To begin, let me introduce you to Martin Niemoller.

As a Lutheran clergyman in Germany during the 1930s, Niemoller emerged as an outspoken critic of Adolph Hitler and was thus detained in a concentration camp in 1937. He was confined at various sites until liberated by Allied troops at the end of World War II in 1945. 

However, he had not always protested the rise of the Nazi regime. In the early 1930s, he held right-wing nationalistic and, at times, anti-Semitic views. In a private audience with Hitler in 1932 the latter assured Niemoller that he would not interfere with affairs of the church, a promise which was soon broken.
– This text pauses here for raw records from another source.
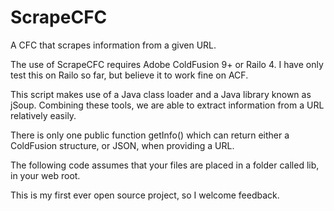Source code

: ScrapeCFC
=========

A CFC that scrapes information from a given URL.

The use of ScrapeCFC requires Adobe ColdFusion 9+ or Railo 4. I have only test this on Railo so far, but believe it to work fine on ACF.

This script makes use of a Java class loader and a Java library known as jSoup. Combining these tools, we are able to extract information from a URL relatively easily.

There is only one public function getInfo() which can return either a ColdFusion structure, or JSON, when providing a URL.

The following code assumes that your files are placed in a folder called lib, in your web root.

<cfparam name="url.url" type="string" default="" />
<cfset scrape = new lib.scrape() />
<cfdump var="#scrape.getData(url.url, "json")#" />

This is my first ever open source project, so I welcome feedback.
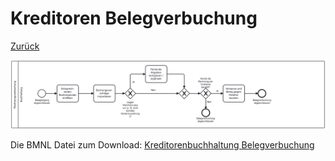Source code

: # Kreditoren Belegverbuchung

[Zurück](../../README.md)

![Belegverbuchung](./2-soll-belegverbuchung.png)

Die BMNL Datei zum Download:
[Kreditorenbuchhaltung Belegverbuchung](./Kreditoren-02-Belegverbuchung.bpmn)

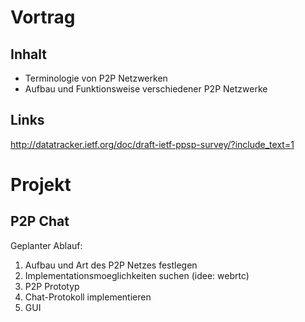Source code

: # Vortrag

## Inhalt
* Terminologie von P2P Netzwerken
* Aufbau und Funktionsweise verschiedener P2P Netzwerke

## Links
http://datatracker.ietf.org/doc/draft-ietf-ppsp-survey/?include_text=1



# Projekt

## P2P Chat
Geplanter Ablauf:
1. Aufbau und Art des P2P Netzes festlegen
2. Implementationsmoeglichkeiten suchen (idee: webrtc)
3. P2P Prototyp 
4. Chat-Protokoll implementieren
5. GUI
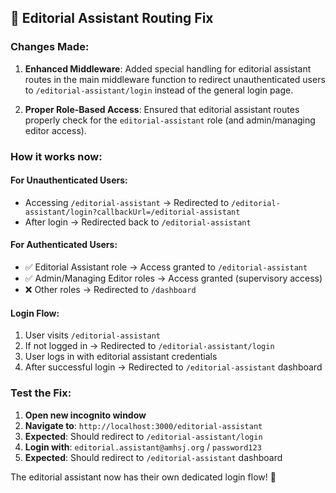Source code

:## 🎯 Editorial Assistant Routing Fix

### **Changes Made:**

1. **Enhanced Middleware**: Added special handling for editorial assistant routes in the main middleware function to redirect unauthenticated users to `/editorial-assistant/login` instead of the general login page.

2. **Proper Role-Based Access**: Ensured that editorial assistant routes properly check for the `editorial-assistant` role (and admin/managing editor access).

### **How it works now:**

#### **For Unauthenticated Users:**
- Accessing `/editorial-assistant` → Redirected to `/editorial-assistant/login?callbackUrl=/editorial-assistant`
- After login → Redirected back to `/editorial-assistant`

#### **For Authenticated Users:**
- ✅ Editorial Assistant role → Access granted to `/editorial-assistant`
- ✅ Admin/Managing Editor roles → Access granted (supervisory access)
- ❌ Other roles → Redirected to `/dashboard`

#### **Login Flow:**
1. User visits `/editorial-assistant`
2. If not logged in → Redirected to `/editorial-assistant/login`
3. User logs in with editorial assistant credentials
4. After successful login → Redirected to `/editorial-assistant` dashboard

### **Test the Fix:**

1. **Open new incognito window**
2. **Navigate to**: `http://localhost:3000/editorial-assistant`
3. **Expected**: Should redirect to `/editorial-assistant/login`
4. **Login with**: `editorial.assistant@amhsj.org` / `password123`
5. **Expected**: Should redirect to `/editorial-assistant` dashboard

The editorial assistant now has their own dedicated login flow! 🎉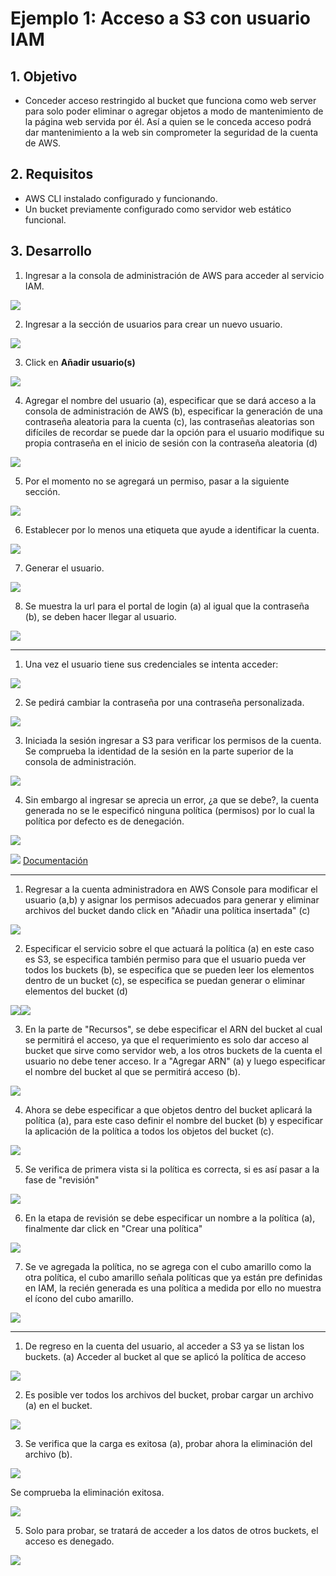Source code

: # Ejemplo 1: Acceso a S3 con usuario IAM

## 1. Objetivo 
- Conceder acceso restringido al bucket que funciona como web server para solo poder eliminar o agregar objetos a modo de mantenimiento de la página web servida por él. Así a quien se le conceda acceso podrá dar mantenimiento a la web sin comprometer la seguridad de la cuenta de AWS. 

## 2. Requisitos 
- AWS CLI instalado configurado y funcionando.
- Un bucket previamente configurado como servidor web estático funcional.

## 3. Desarrollo 

1. Ingresar a la consola de administración de AWS para acceder al servicio IAM.

<img src="img/ej1-open-iam.png"><img>

2. Ingresar a la sección de usuarios para crear un nuevo usuario.

<img src="img/ej1-access-to-user.png"><img>

3. Click en **Añadir usuario(s)**

<img src="img/ej1-add-user.png"><img>

4. Agregar el nombre del usuario (a), especificar que se dará acceso a la consola de administración de AWS (b), especificar la generación de una contraseña aleatoria para la cuenta (c), las contraseñas aleatorias son difíciles de recordar se puede dar la opción para el usuario modifique su propia contraseña en el inicio de sesión con la contraseña aleatoria (d)

<img src="img/ej1-configuracion-nuevo-usuario.png"><img>

5. Por el momento no se agregará un permiso, pasar a la siguiente sección.

<img src="img/ej1-skip-set-permissions.png"><img>

6. Establecer por lo menos una etiqueta que ayude a identificar la cuenta.

<img src="img/ej1-create-user-add-tag.png"><img>

7. Generar el usuario.

<img src="img/ej1-add-user-create.png"><img>

8. Se muestra la url para el portal de login (a) al igual que la contraseña (b), se deben hacer llegar al usuario.

<img src="img/ej1-user-password.png"><img>

---------------

1. Una vez el usuario tiene sus credenciales se intenta acceder:

<img src="img/ej1-access-to-new-account.png"><img>

2. Se pedirá cambiar la contraseña por una contraseña personalizada.

<img src="img/ej1-change-password.png"><img>

3. Iniciada la sesión ingresar a S3 para verificar los permisos de la cuenta. Se comprueba la identidad de la sesión en la parte superior de la consola de administración.

<img src="img/ej1-user-access.png"><img>

4. Sin embargo al ingresar se aprecia un error, ¿a que se debe?, la cuenta generada no se le especificó ninguna política (permisos) por lo cual la política por defecto es de denegación.

<img src="img/ej1-access-denied.png"><img>

<img src="img/ej1-access-denied-documentation.png"><img>
[Documentación](https://docs.aws.amazon.com/IAM/latest/UserGuide/reference_policies_evaluation-logic.html#AccessPolicyLanguage_Interplay)

---------------------------
1. Regresar a la cuenta administradora en AWS Console para modificar el usuario (a,b) y asignar los permisos adecuados para generar y eliminar archivos del bucket dando click en "Añadir una política insertada" (c)

<img src="img/ej1-add-policy.png"><img>

2. Especificar el servicio sobre el que actuará la política (a) en este caso es S3, se especifica también permiso para que el usuario pueda ver todos los buckets (b), se especifica que se pueden leer los elementos dentro de un bucket (c), se especifica se puedan generar o eliminar elementos del bucket (d) 

<img src="img/ej1-config-policy.png"><img><img src="img/ej1-config-policy.png"><img>

3. En la parte de "Recursos", se debe especificar el ARN del bucket al cual se permitirá el acceso, ya que el requerimiento es solo dar acceso al bucket que sirve como servidor web, a los otros buckets de la cuenta el usuario no debe tener acceso. Ir a "Agregar ARN" (a) y luego especificar el nombre del bucket al que se permitirá acceso (b).

<img src="img/ej-add-acceso-bucket-arn.png"><img>

4. Ahora se debe especificar a que objetos dentro del bucket aplicará la política (a), para este caso definir el nombre del bucket (b) y especificar la aplicación de la política a todos los objetos del bucket (c).

<img src="img/ej1-add-remove-objects.png"><img>

5. Se verifica de primera vista si la política es correcta, si es así pasar a la fase de "revisión"

<img src="img/ej1-review.png"><img>

6. En la etapa de revisión se debe especificar un nombre a la política (a), finalmente dar click en "Crear una política"

<img src="img/ej1-add-policy.png"><img>

7. Se ve agregada la política, no se agrega con el cubo amarillo como la otra política, el cubo amarillo señala políticas que ya están pre definidas en IAM, la recién generada es una política a medida por ello no muestra el ícono del cubo amarillo.

<img src="img/ej1-policy-done.png"><img>

-------------------------------

1. De regreso en la cuenta del usuario, al acceder a S3 ya se listan los buckets. 
(a) Acceder al bucket al que se aplicó la política de acceso 

<img src="img/ej1-access-again.png"><img>

2. Es posible ver todos los archivos del bucket, probar cargar un archivo (a) en el bucket.

<img src="img/ej1-add-file.png"><img>

3. Se verifica que la carga es exitosa (a), probar ahora la eliminación del archivo (b).

<img src="img/ej1-file-add-delete.png"><img>

Se comprueba la eliminación exitosa.

<img src="img/ej1-all-actions-done.png"><img>

5. Solo para probar, se tratará de acceder a los datos de otros buckets, el acceso es denegado.

<img src="img/ej1-otherbuckets-access-denied.png"><img>






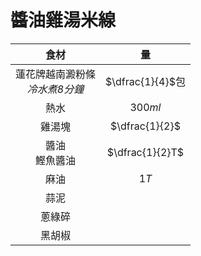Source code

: # 醬油雞湯米線

|                食材                 |        量        |
| :---------------------------------: | :--------------: |
| 蓮花牌越南澱粉條<br />*冷水煮8分鐘* | $\dfrac{1}{4}$包 |
|                熱水                 |     $300ml$      |
|               雞湯塊                |  $\dfrac{1}{2}$  |
|         醬油<br />鰹魚醬油          | $\dfrac{1}{2}T$  |
|                麻油                 |       $1T$       |
|                蒜泥                 |                  |
|               蔥綠碎                |                  |
|               黑胡椒                |                  |
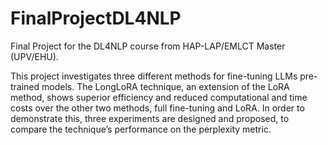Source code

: # FinalProjectDL4NLP
Final Project for the DL4NLP course from HAP-LAP/EMLCT Master (UPV/EHU). 

This project investigates three different methods for fine-tuning LLMs pre-trained models.
The LongLoRA technique, an extension of the LoRA method, shows superior efficiency and reduced computational and time costs over the other two methods, full fine-tuning and LoRA. In order to demonstrate this, three experiments are designed and proposed, to compare the technique’s performance on the perplexity metric.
As his views moderated during that decade, he was caught in the mass arrest of Christian leaders, including Dietrich Bonhoeffer, and confined for over seven years.
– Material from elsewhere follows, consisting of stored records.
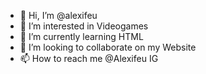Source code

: - 👋 Hi, I’m @alexifeu
- 👀 I’m interested in Videogames
- 🌱 I’m currently learning HTML
- 💞️ I’m looking to collaborate on my Website
- 📫 How to reach me @Alexifeu IG
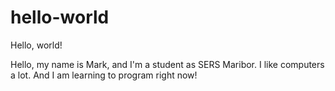# hello-world
Hello, world!

Hello, my name is Mark, and I'm a student as SERS Maribor.
I like computers a lot. And I am learning to program right now!
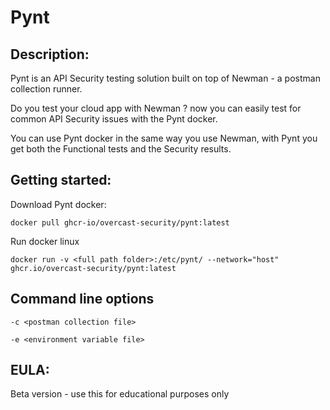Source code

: # Pynt

## Description:
Pynt is an API Security testing solution built on top of Newman - a postman collection runner.

Do you test your cloud app with Newman ? now you can easily test for common API Security issues with the Pynt docker.

You can use Pynt docker in the same way you use Newman, with Pynt you get both the Functional tests and the Security results.



## Getting started:

Download Pynt docker:

`docker pull ghcr-io/overcast-security/pynt:latest`
  
Run docker linux

`docker run -v <full path folder>:/etc/pynt/ --network="host" ghcr.io/overcast-security/pynt:latest`

## Command line options
`-c <postman collection file>`

`-e <environment variable file>` 

## EULA:
Beta version - use this for educational purposes only
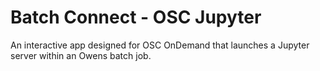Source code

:# Batch Connect - OSC Jupyter

An interactive app designed for OSC OnDemand that launches a Jupyter
server within an Owens batch job.
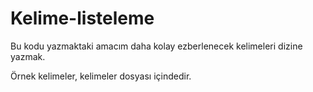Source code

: # Kelime-listeleme 

Bu kodu yazmaktaki amacım daha kolay ezberlenecek kelimeleri dizine yazmak. 

Örnek kelimeler, kelimeler dosyası içindedir. 
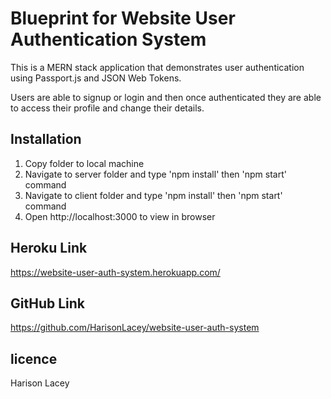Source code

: # Blueprint for Website User Authentication System

This is a MERN stack application that demonstrates user authentication using Passport.js and JSON Web Tokens. 

Users are able to signup or login and then once authenticated they are able to access their profile and change their details. 

## Installation

1. Copy folder to local machine
2. Navigate to server folder and type 'npm install' then 'npm start' command
3. Navigate to client folder and type 'npm install' then 'npm start' command
4. Open http://localhost:3000 to view in browser

## Heroku Link

https://website-user-auth-system.herokuapp.com/

## GitHub Link

https://github.com/HarisonLacey/website-user-auth-system

## licence

Harison Lacey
During his imprisonment, his views continued to change and he concluded that Protestant church leaders had been complicit — through their silence — in the Nazi imprisonment, persecution and murder of millions of people. After the end of the war, Niemoller and other church leaders issued the Stuttgart “Declaration of Guilt,” confessing that the church had not done enough to protect the victims of Hitler.

With that as background, consider this most celebrated early post-war statement, which he included in many lectures:

First they came for the Socialists, and I did not speak out — because I was not a Socialist.

Then they came for the Trade Unionists, and I did not speak out — because I was not a Trade Unionist.

Then they came for the Jews, and I did not speak out — because I was not a Jew.

Then they came for me, and there was no one left to speak for me.

I suggest that we substitute some of the following terms. Instead of “Socialists,” substitute “Muslims.” For “Trade Unionists” enter “Mexicans.” For “Jews,” substitute “Women” or “Journalists.” 

Is it an exaggeration to compare the rise of Nazi rule in the 1930s with the installation of our present administration in Washington? After all, we are a democracy, containing the checks and balances needed to avoid repressive regimes! Americans are basically decent and generous people, not given to totalitarianism!

Not so fast. How does one explain that the same society that gave us Bach, Beethoven and Brahms also gave us Adolph Hitler? A review of author Peter Hayes’ new book Why? Explaining the Holocaust asks, “Why did a modern and cultured society that existed at the time embark on a course that led to genocide?” 

Is it possible that the German people needed Hitler to “make Germany great again” after WW I, and that he needed an ethnic scapegoat to blame for the German defeat in that war and for subsequent severe economic crises?

Could it happen here? Perhaps it is unlikely that our administration or future administrations would resort to the final solutions similar to those implemented in Germany 75 years ago. Yet we see current executive orders and proposed public policies which, cumulatively, can marginalize, threaten, and endanger entire groupings of people based on their heritage, color or religion, particularly in this modern technological age.

To quote the final three words of Hayes’ book cited above: “Beware the beginnings!”

What is to be done? The remarkable, unprecedented marches of Jan. 21 promise the embryo of a strong nationwide, multicultural, multigender, multiracial resistance movement. If so, we and our children will be spared the need to be latter-day Martin Niemollers, apologizing for our silence. 

To quote my favorite chant of the marchers in Chicago on that sunny Saturday:

“No hate, no fear. Everyone is welcome here!”